Your assignment |
Exactly as they appear below, repeat the lines from the one with "- New network interface" through the one with "- Virtual machine creation", and no others.

___ Source data ___

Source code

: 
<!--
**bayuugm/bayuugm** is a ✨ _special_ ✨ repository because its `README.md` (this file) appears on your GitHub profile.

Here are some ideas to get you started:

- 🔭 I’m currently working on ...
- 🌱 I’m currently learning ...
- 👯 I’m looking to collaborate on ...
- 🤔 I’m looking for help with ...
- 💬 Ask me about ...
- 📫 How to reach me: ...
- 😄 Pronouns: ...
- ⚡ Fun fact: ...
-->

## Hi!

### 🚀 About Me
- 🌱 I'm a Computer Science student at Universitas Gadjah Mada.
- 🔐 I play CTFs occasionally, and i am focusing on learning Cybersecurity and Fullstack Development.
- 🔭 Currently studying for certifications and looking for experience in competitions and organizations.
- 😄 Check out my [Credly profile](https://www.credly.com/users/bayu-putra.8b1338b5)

___
___ Source data ___

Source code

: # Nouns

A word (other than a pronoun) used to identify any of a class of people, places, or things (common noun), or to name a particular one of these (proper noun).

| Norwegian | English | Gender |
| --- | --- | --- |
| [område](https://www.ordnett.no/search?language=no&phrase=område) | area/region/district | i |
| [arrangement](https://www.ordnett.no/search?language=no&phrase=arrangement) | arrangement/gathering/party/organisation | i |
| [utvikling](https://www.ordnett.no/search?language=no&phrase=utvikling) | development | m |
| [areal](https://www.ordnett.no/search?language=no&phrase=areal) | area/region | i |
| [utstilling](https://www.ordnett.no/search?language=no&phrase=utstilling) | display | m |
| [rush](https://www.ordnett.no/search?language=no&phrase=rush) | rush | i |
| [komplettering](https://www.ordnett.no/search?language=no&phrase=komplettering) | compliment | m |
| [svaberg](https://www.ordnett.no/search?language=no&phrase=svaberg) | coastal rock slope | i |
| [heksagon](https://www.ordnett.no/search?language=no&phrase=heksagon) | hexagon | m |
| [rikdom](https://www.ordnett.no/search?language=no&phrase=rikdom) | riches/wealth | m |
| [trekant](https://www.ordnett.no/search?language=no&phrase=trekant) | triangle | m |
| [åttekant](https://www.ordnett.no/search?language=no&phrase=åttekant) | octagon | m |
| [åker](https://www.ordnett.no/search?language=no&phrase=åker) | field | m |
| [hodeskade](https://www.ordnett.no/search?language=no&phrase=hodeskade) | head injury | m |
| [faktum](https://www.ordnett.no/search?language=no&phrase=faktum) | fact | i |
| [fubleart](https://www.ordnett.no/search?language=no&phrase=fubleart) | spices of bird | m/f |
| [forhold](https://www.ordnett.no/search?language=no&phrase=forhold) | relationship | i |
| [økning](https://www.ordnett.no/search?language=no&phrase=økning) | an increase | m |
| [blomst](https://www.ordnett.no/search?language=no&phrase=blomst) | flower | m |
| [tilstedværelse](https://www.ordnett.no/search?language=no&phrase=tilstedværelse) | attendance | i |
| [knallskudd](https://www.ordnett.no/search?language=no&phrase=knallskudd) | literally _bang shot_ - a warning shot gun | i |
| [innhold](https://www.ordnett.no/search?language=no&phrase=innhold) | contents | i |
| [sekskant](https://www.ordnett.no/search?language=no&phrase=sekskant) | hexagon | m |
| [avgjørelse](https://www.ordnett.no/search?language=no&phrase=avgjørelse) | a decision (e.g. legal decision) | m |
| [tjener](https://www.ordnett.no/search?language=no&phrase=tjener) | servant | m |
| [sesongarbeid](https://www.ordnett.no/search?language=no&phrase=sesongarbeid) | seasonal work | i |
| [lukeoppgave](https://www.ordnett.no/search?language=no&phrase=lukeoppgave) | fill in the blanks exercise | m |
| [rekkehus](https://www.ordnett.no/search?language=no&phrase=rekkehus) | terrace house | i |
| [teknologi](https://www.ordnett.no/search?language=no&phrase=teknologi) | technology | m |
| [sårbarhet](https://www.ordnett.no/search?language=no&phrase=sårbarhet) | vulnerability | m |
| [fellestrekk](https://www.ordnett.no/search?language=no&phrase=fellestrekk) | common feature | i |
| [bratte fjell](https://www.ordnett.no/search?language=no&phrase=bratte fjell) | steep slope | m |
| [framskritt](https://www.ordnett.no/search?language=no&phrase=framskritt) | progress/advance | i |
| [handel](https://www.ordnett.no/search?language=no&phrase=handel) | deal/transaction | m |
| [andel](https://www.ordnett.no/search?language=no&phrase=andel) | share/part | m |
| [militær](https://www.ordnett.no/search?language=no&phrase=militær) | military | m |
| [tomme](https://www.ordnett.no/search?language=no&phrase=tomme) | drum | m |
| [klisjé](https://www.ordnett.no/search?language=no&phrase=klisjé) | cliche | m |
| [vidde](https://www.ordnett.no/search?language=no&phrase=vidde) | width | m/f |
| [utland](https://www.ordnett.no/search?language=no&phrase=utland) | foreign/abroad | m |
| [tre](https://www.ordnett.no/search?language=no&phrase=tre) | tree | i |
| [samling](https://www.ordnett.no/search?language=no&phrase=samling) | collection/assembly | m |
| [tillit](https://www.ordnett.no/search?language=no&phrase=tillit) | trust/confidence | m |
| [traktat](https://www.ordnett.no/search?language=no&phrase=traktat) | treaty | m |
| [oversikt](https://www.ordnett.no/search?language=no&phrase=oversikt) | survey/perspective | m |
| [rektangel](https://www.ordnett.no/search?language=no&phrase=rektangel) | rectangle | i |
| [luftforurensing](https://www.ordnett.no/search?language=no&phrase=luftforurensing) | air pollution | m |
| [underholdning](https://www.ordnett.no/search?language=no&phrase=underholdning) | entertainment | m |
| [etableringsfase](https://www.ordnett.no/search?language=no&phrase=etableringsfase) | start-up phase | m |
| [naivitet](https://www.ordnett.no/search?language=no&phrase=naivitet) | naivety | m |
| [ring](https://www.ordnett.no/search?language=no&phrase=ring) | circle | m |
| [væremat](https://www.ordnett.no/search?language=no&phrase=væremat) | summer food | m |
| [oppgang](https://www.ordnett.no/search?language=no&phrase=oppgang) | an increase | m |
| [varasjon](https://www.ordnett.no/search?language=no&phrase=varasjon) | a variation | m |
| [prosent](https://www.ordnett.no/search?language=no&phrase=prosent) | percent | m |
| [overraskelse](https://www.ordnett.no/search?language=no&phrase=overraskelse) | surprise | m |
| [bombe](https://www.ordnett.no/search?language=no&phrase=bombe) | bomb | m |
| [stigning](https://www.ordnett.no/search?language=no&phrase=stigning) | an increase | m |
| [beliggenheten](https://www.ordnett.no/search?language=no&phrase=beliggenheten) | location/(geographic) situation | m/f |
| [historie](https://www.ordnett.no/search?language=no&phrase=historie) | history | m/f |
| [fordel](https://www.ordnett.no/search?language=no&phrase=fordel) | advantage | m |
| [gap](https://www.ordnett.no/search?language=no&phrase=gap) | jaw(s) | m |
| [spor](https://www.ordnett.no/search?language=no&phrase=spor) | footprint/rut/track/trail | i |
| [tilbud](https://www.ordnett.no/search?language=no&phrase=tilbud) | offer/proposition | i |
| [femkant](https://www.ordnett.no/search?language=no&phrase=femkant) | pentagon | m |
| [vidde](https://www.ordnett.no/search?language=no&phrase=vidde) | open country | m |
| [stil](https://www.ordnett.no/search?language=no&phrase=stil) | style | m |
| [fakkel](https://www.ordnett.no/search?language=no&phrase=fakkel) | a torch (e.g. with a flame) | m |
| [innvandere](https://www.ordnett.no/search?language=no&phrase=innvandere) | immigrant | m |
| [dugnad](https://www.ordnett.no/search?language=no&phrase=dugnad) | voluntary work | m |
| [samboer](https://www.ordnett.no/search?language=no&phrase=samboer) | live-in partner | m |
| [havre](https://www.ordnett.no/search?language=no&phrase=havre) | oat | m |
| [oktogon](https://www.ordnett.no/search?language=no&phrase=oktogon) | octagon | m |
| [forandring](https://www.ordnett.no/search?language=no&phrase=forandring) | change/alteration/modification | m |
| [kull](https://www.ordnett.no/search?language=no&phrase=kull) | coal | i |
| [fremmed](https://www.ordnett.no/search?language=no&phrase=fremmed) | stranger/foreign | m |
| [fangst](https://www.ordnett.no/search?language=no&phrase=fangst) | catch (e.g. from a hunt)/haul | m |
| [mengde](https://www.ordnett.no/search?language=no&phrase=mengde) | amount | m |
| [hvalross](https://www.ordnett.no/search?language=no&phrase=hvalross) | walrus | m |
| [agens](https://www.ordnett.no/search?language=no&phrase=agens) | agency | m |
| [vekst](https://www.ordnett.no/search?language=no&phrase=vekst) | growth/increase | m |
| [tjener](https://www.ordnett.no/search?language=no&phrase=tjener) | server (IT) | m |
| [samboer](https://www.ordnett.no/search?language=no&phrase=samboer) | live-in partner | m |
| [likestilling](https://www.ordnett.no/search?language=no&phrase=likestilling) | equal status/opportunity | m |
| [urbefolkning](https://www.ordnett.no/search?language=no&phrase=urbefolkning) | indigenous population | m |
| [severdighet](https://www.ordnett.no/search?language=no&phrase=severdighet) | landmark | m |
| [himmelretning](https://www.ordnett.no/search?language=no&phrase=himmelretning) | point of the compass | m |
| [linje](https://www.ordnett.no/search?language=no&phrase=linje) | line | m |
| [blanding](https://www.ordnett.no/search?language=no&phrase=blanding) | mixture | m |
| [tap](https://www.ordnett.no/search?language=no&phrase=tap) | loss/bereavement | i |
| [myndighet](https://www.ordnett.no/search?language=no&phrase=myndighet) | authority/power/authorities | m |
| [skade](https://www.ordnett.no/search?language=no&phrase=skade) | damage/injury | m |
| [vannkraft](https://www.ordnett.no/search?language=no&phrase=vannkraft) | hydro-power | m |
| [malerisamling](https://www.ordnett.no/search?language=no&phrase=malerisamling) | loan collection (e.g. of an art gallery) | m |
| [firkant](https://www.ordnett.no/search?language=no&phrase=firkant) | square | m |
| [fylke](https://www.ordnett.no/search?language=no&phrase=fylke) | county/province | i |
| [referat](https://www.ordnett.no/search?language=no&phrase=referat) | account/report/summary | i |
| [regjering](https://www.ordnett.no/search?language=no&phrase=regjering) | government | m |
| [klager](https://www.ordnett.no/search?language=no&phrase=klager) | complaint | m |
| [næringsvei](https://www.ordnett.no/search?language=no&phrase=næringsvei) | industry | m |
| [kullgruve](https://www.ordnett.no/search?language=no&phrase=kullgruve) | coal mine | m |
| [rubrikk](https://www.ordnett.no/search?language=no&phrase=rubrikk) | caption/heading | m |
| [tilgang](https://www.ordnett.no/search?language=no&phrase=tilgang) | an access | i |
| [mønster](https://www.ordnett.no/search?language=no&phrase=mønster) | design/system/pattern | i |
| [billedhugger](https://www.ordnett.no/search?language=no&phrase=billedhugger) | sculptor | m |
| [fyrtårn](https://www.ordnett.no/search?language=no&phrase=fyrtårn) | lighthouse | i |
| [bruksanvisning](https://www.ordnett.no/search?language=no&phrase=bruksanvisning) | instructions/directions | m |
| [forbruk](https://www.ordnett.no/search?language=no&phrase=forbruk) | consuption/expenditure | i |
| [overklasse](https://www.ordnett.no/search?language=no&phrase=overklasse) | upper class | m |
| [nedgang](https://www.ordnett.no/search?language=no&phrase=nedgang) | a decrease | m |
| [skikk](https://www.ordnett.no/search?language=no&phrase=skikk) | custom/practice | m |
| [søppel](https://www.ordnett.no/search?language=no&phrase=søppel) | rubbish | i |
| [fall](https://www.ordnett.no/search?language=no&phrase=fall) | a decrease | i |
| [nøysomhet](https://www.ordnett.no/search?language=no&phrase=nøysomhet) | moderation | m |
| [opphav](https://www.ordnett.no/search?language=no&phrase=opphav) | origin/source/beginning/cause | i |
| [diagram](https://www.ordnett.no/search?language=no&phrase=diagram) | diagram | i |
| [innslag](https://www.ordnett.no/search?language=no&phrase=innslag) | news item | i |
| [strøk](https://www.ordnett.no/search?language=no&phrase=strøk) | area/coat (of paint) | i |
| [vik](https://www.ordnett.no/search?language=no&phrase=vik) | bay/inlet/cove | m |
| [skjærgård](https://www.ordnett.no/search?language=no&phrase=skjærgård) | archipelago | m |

___
___ Source data ___

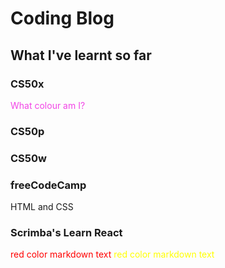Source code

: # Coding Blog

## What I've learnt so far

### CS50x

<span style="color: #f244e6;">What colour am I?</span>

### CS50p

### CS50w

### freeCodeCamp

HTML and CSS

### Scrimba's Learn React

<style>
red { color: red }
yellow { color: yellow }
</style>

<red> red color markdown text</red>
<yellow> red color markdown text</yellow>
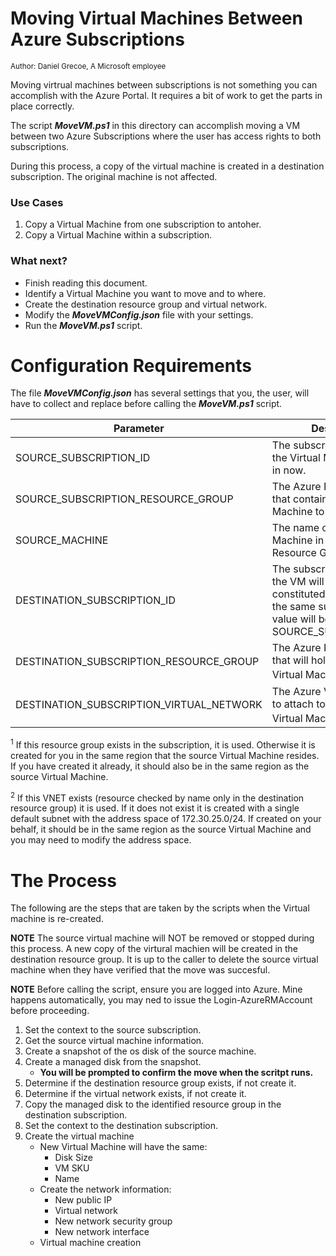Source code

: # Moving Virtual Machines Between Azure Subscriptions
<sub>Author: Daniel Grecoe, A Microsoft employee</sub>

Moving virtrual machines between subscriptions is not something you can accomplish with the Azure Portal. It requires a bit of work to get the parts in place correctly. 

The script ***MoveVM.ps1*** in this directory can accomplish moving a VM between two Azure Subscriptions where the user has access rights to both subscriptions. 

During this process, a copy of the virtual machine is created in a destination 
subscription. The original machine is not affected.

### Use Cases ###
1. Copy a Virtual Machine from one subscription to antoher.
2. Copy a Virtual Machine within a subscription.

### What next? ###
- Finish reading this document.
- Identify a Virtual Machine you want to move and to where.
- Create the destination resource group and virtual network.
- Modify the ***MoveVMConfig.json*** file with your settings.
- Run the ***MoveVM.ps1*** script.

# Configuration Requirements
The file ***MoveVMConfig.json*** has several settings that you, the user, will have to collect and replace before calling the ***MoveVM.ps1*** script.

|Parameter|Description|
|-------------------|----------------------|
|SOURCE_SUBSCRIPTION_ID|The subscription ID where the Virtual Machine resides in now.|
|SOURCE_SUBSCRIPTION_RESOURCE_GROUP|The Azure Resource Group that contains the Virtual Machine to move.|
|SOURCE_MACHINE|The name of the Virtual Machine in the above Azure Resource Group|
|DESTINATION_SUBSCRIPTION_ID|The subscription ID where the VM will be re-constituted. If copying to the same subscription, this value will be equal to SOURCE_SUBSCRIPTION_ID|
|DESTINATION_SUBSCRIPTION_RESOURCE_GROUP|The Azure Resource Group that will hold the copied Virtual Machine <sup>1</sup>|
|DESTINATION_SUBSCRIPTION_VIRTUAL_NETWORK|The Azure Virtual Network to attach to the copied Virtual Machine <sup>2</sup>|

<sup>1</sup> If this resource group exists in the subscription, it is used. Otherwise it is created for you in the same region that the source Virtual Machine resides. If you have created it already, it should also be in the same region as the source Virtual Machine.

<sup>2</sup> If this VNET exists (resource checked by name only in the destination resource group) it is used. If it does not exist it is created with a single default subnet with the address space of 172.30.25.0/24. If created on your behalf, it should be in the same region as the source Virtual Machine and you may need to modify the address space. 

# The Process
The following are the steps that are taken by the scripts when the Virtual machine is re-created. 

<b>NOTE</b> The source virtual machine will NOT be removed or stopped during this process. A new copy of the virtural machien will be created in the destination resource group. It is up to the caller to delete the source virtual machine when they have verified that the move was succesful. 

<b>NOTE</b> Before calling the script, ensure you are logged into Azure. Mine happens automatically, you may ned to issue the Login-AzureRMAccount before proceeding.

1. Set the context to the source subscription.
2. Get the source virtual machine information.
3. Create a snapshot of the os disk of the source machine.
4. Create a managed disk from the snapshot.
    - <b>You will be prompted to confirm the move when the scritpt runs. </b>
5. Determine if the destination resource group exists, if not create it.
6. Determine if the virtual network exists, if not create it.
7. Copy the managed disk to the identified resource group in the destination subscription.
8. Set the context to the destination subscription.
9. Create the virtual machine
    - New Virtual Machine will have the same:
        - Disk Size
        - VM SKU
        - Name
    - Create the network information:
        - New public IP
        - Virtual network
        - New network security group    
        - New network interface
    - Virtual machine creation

___

Response area |
        - New network interface
    - Virtual machine creation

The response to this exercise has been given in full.